INPUT MATERIAL ▸
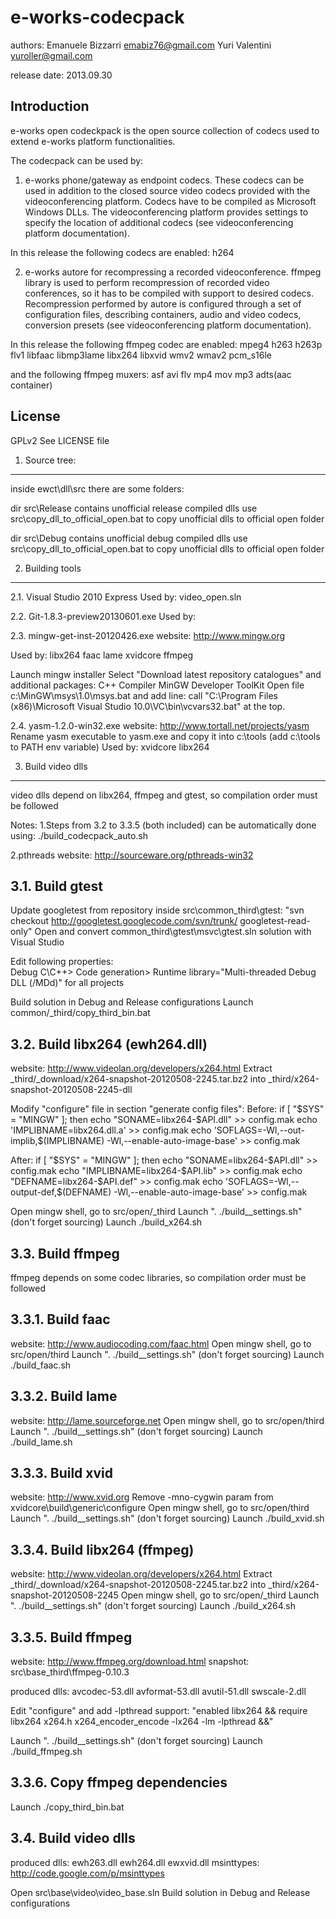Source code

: e-works-codecpack
=================

authors:
Emanuele Bizzarri <emabiz76@gmail.com>
Yuri Valentini <yuroller@gmail.com>

release date: 2013.09.30


Introduction
------------
e-works open codeckpack is the open source collection of codecs used to extend e-works platform functionalities.

The codecpack can be used by:
1. e-works phone/gateway as endpoint codecs. These codecs can be used in addition to the closed source video codecs provided with the videoconferencing platform.
Codecs have to be compiled as Microsoft Windows DLLs. The videoconferencing platform provides settings to specify the location of additional codecs (see videoconferencing platform documentation).

In this release the following codecs are enabled:
h264

2. e-works autore for recompressing a recorded videoconference.
ffmpeg library is used to perform recompression of recorded video conferences, so it has to be compiled with support to desired codecs.
Recompression performed by autore is configured through a set of configuration files, describing containers, audio and video codecs, conversion presets (see videoconferencing platform documentation).

In this release the following ffmpeg codec are enabled:
mpeg4
h263
h263p
flv1
libfaac
libmp3lame
libx264
libxvid
wmv2
wmav2
pcm_s16le

and the following ffmpeg muxers:
asf
avi
flv
mp4
mov
mp3
adts(aac container)


License
--------------------------
GPLv2
See LICENSE file


1. Source tree:
--------------------------
inside ewct\dll\src there are some folders:

dir src\Release contains unofficial release compiled dlls
use src\copy_dll_to_official_open.bat to copy unofficial dlls to official open folder

dir src\Debug contains unofficial debug compiled dlls
use src\copy_dll_to_official_open.bat to copy unofficial dlls to official open folder



2. Building tools
--------------------------
2.1. Visual Studio 2010 Express
Used by:
video_open.sln


2.2. Git-1.8.3-preview20130601.exe
Used by:


2.3. mingw-get-inst-20120426.exe
website: http://www.mingw.org

Used by:
libx264
faac
lame
xvidcore
ffmpeg

Launch mingw installer
Select "Download latest repository catalogues" and additional packages:
    C++ Compiler
    MinGW Developer ToolKit
Open file c:\MinGW\msys\1.0\msys.bat and add line:
    call "C:\Program Files (x86)\Microsoft Visual Studio 10.0\VC\bin\vcvars32.bat"
at the top.


2.4. yasm-1.2.0-win32.exe
website: http://www.tortall.net/projects/yasm
Rename yasm executable to yasm.exe and copy it into c:\tools (add c:\tools to PATH env variable)
Used by:
xvidcore
libx264


3. Build video dlls
--------------------------
video dlls depend on libx264, ffmpeg and gtest, so compilation order must be followed

Notes:
1.Steps from 3.2 to 3.3.5 (both included) can be automatically done using:
./build_codecpack_auto.sh

2.pthreads website: http://sourceware.org/pthreads-win32


3.1. Build gtest
--------------------------
Update googletest from repository inside src\common\_third\gtest:
    "svn checkout http://googletest.googlecode.com/svn/trunk/ googletest-read-only"
Open and convert common\_third\gtest\msvc\gtest.sln solution with Visual Studio

Edit following properties:   
   Debug
     C\C++> Code generation> Runtime library="Multi-threaded Debug DLL (/MDd)" for all projects        
   
Build solution in Debug and Release configurations
Launch common/_third/copy_third_bin.bat


3.2. Build libx264 (ewh264.dll)
--------------------------
website: http://www.videolan.org/developers/x264.html
Extract _third/_download/x264-snapshot-20120508-2245.tar.bz2 into _third/x264-snapshot-20120508-2245-dll

Modify "configure" file in section "generate config files":
Before:
if [ "$SYS" = "MINGW" ]; then
        echo "SONAME=libx264-$API.dll" >> config.mak
        echo 'IMPLIBNAME=libx264.dll.a' >> config.mak
        echo 'SOFLAGS=-Wl,--out-implib,$(IMPLIBNAME) -Wl,--enable-auto-image-base' >> config.mak
        
After:
if [ "$SYS" = "MINGW" ]; then
        echo "SONAME=libx264-$API.dll" >> config.mak
        echo "IMPLIBNAME=libx264-$API.lib" >> config.mak
        echo "DEFNAME=libx264-$API.def" >> config.mak
        echo 'SOFLAGS=-Wl,--output-def,$(DEFNAME) -Wl,--enable-auto-image-base' >> config.mak

Open mingw shell, go to src/open/_third
Launch ". ./build__settings.sh" (don't forget sourcing)
Launch ./build_x264.sh


3.3. Build ffmpeg
--------------------------
ffmpeg depends on some codec libraries, so compilation order must be followed


3.3.1. Build faac
--------------------------
website: http://www.audiocoding.com/faac.html
Open mingw shell, go to src/open/third
Launch ". ./build__settings.sh" (don't forget sourcing)
Launch ./build_faac.sh


3.3.2. Build lame
--------------------------
website: http://lame.sourceforge.net
Open mingw shell, go to src/open/third
Launch ". ./build__settings.sh" (don't forget sourcing)
Launch ./build_lame.sh


3.3.3. Build xvid
--------------------------
website: http://www.xvid.org
Remove -mno-cygwin param from xvidcore\build\generic\configure
Open mingw shell, go to src/open/third
Launch ". ./build__settings.sh" (don't forget sourcing)
Launch ./build_xvid.sh


3.3.4. Build libx264 (ffmpeg)
--------------------------
website: http://www.videolan.org/developers/x264.html
Extract _third/_download/x264-snapshot-20120508-2245.tar.bz2 into _third/x264-snapshot-20120508-2245
Open mingw shell, go to src/open/_third
Launch ". ./build__settings.sh" (don't forget sourcing)
Launch ./build_x264.sh


3.3.5. Build ffmpeg
--------------------------
website: http://www.ffmpeg.org/download.html
snapshot: src\base\_third\ffmpeg-0.10.3

produced dlls:
avcodec-53.dll
avformat-53.dll
avutil-51.dll
swscale-2.dll


Edit "configure" and add -lpthread support:
  "enabled libx264    && require  libx264 x264.h x264_encoder_encode -lx264 -lm -lpthread &&"

Launch ". ./build__settings.sh" (don't forget sourcing)
Launch ./build_ffmpeg.sh


3.3.6. Copy ffmpeg dependencies
--------------------------
Launch ./copy_third_bin.bat


3.4. Build video dlls
--------------------------
produced dlls:
ewh263.dll
ewh264.dll
ewxvid.dll
msinttypes: http://code.google.com/p/msinttypes

Open src\base\video\video_base.sln
Build solution in Debug and Release configurations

ACTION ITEM ▸ Identify each line in the records above containing the word "enabled"; copy those lines.

OUTPUT FOR THIS TASK ▸
In this release the following codecs are enabled:
In this release the following ffmpeg codec are enabled:
  "enabled libx264    && require  libx264 x264.h x264_encoder_encode -lx264 -lm -lpthread &&"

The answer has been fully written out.